EXERCISE OBJECTIVE: Apart from the pictures, every line below needs to be reproduced verbatim.

DATA SHOWN:

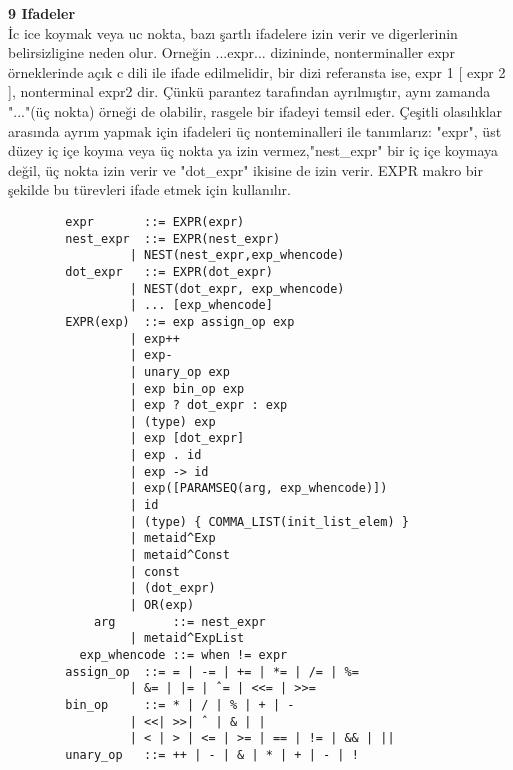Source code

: \documentclass{article}
\begin{document}
\textbf{9 Ifadeler}
\\
İc ice koymak  veya uc nokta, bazı şartlı ifadelere izin verir ve digerlerinin belirsizligine neden olur. Orneğin ...expr... dizininde, nonterminaller expr örneklerinde açık c dili ile ifade edilmelidir, bir dizi referansta ise, expr 1 [ expr 2 ], nonterminal expr2 dir.
Çünkü parantez tarafından ayrılmıştır, aynı zamanda "..."(üç nokta) örneği de olabilir, rasgele bir ifadeyi temsil eder. 
Çeşitli olasılıklar arasında ayrım yapmak için ifadeleri üç nonteminalleri ile tanımlarız: "expr", üst düzey iç içe koyma veya üç nokta ya izin vermez,"nest\_expr" bir iç içe koymaya değil, üç nokta izin verir ve "dot\_expr" ikisine de izin verir. 
EXPR makro bir şekilde bu türevleri ifade etmek için kullanılır.
\begin{lstlisting}
		expr       ::= EXPR(expr)
		nest_expr  ::= EXPR(nest_expr)
			     | NEST(nest_expr,exp_whencode)
		dot_expr   ::= EXPR(dot_expr)
			     | NEST(dot_expr, exp_whencode)
			     | ... [exp_whencode]
		EXPR(exp)  ::= exp assign_op exp
			     | exp++
			     | exp-
			     | unary_op exp
			     | exp bin_op exp
			     | exp ? dot_expr : exp
			     | (type) exp
			     | exp [dot_expr]
			     | exp . id
			     | exp -> id
			     | exp([PARAMSEQ(arg, exp_whencode)])
			     | id
			     | (type) { COMMA_LIST(init_list_elem) }
			     | metaid^Exp
			     | metaid^Const
			     | const
			     | (dot_expr)
			     | OR(exp)
	        arg        ::= nest_expr
			     | metaid^ExpList
	      exp_whencode ::= when != expr
		assign_op  ::= = | -= | += | *= | /= | %=
			     | &= | |= | ˆ= | <<= | >>=
		bin_op     ::= * | / | % | + | -
			     | <<| >>| ˆ | & | |
			     | < | > | <= | >= | == | != | && | ||
		unary_op   ::= ++ | - | & | * | + | - | !
\end{lstlisting}
\end{document}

WRITTEN ANSWER:
Source code

: \documentclass{article}
\begin{document}
\textbf{9 Ifadeler}
\\
İc ice koymak  veya uc nokta, bazı şartlı ifadelere izin verir ve digerlerinin belirsizligine neden olur. Orneğin ...expr... dizininde, nonterminaller expr örneklerinde açık c dili ile ifade edilmelidir, bir dizi referansta ise, expr 1 [ expr 2 ], nonterminal expr2 dir.
Çünkü parantez tarafından ayrılmıştır, aynı zamanda "..."(üç nokta) örneği de olabilir, rasgele bir ifadeyi temsil eder. 
Çeşitli olasılıklar arasında ayrım yapmak için ifadeleri üç nonteminalleri ile tanımlarız: "expr", üst düzey iç içe koyma veya üç nokta ya izin vermez,"nest\_expr" bir iç içe koymaya değil, üç nokta izin verir ve "dot\_expr" ikisine de izin verir. 
EXPR makro bir şekilde bu türevleri ifade etmek için kullanılır.
\begin{lstlisting}
		expr       ::= EXPR(expr)
		nest_expr  ::= EXPR(nest_expr)
			     | NEST(nest_expr,exp_whencode)
		dot_expr   ::= EXPR(dot_expr)
			     | NEST(dot_expr, exp_whencode)
			     | ... [exp_whencode]
		EXPR(exp)  ::= exp assign_op exp
			     | exp++
			     | exp-
			     | unary_op exp
			     | exp bin_op exp
			     | exp ? dot_expr : exp
			     | (type) exp
			     | exp [dot_expr]
			     | exp . id
			     | exp -> id
			     | exp([PARAMSEQ(arg, exp_whencode)])
			     | id
			     | (type) { COMMA_LIST(init_list_elem) }
			     | metaid^Exp
			     | metaid^Const
			     | const
			     | (dot_expr)
			     | OR(exp)
	        arg        ::= nest_expr
			     | metaid^ExpList
	      exp_whencode ::= when != expr
		assign_op  ::= = | -= | += | *= | /= | %=
			     | &= | |= | ˆ= | <<= | >>=
		bin_op     ::= * | / | % | + | -
			     | <<| >>| ˆ | & | |
			     | < | > | <= | >= | == | != | && | ||
		unary_op   ::= ++ | - | & | * | + | - | !
\end{lstlisting}
\end{document}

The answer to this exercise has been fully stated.